New York City art gallery

Metro Pictures was a New York City art gallery founded in 1980 by Janelle Reiring (previously of Leo Castelli Gallery), and Helene Winer (previously of Artists Space). It was located in SoHo until 1995 when it moved to Chelsea. The gallery closed in December of 2021.

==Artists==
Metro's opening group exhibition in 1980 included Cindy Sherman, Robert Longo, Troy Brauntuch, Jack Goldstein, Sherrie Levine, Laurie Simmons, James Welling, and Richard Prince.

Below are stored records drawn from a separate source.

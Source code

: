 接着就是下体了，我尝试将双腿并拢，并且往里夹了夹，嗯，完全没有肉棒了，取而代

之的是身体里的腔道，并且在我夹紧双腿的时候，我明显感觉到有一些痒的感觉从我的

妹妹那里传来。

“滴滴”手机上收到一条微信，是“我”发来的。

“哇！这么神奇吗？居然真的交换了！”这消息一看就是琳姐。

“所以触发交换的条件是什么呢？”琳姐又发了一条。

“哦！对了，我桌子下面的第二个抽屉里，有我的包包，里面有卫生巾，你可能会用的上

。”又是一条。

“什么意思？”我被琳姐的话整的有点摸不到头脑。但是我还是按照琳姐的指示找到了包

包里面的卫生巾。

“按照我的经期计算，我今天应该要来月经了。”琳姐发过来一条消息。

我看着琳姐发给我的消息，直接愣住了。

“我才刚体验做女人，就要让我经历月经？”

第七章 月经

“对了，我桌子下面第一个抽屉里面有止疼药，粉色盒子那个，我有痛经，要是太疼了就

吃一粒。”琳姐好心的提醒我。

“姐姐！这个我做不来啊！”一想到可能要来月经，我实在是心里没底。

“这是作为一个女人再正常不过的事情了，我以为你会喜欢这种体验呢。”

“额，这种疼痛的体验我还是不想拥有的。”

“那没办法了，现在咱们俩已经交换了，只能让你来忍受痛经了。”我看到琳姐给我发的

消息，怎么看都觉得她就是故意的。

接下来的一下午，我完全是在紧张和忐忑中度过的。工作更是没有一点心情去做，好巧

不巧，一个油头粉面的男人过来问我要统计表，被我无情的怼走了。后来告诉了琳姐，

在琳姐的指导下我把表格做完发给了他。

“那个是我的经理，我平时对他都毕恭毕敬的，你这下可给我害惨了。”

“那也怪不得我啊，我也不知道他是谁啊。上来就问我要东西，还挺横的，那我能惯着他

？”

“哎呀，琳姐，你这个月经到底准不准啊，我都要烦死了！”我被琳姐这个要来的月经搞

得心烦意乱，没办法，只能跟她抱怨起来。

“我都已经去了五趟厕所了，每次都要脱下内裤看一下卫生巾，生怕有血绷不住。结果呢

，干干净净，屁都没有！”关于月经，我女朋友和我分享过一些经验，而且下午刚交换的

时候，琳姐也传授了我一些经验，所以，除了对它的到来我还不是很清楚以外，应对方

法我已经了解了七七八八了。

During the early and mid-1980s, Mike Kelley, Louise Lawler, Martin Kippenberger, John Miller, Tony Oursler, Walter Robinson, and Jim Shaw joined the gallery. Subsequent generations of artists included Gary Simmons, Olaf Breuning, Andy Hope 1930, Andre Butzer, Sara VanDerBeek, Tris Vonna-Michell, Trevor Paglen, Camille Henrot, Sam Falls , Judith Hopf, and Gretchen Bender.

==History==
In 1996, Metro Pictures teamed up with two other galleries – Gladstone Gallery and Matthew Marks Gallery – to acquire and divide up a 29000 sqft warehouse at 515 West 24th Street. The space was renovated by 1100 Architect in 2016. It closed in December 2021.